- [Assigned task] This exercise calls for printing every record exactly once more.

==== Data

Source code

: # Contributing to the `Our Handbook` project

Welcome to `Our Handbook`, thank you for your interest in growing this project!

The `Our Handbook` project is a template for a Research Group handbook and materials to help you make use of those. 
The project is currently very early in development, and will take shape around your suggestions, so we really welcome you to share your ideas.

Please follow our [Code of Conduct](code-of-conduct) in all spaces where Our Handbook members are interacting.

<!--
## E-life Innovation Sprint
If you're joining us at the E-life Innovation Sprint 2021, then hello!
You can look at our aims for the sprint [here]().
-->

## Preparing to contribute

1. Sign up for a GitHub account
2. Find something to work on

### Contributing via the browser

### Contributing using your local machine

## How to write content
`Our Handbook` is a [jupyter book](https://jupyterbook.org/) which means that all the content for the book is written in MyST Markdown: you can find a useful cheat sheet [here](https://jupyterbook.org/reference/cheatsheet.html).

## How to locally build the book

========

- [Your response]
Source code

: # Contributing to the `Our Handbook` project

Welcome to `Our Handbook`, thank you for your interest in growing this project!

The `Our Handbook` project is a template for a Research Group handbook and materials to help you make use of those. 
The project is currently very early in development, and will take shape around your suggestions, so we really welcome you to share your ideas.

Please follow our [Code of Conduct](code-of-conduct) in all spaces where Our Handbook members are interacting.

<!--
## E-life Innovation Sprint
If you're joining us at the E-life Innovation Sprint 2021, then hello!
You can look at our aims for the sprint [here]().
-->

## Preparing to contribute

1. Sign up for a GitHub account
2. Find something to work on

### Contributing via the browser

### Contributing using your local machine

## How to write content
`Our Handbook` is a [jupyter book](https://jupyterbook.org/) which means that all the content for the book is written in MyST Markdown: you can find a useful cheat sheet [here](https://jupyterbook.org/reference/cheatsheet.html).

## How to locally build the book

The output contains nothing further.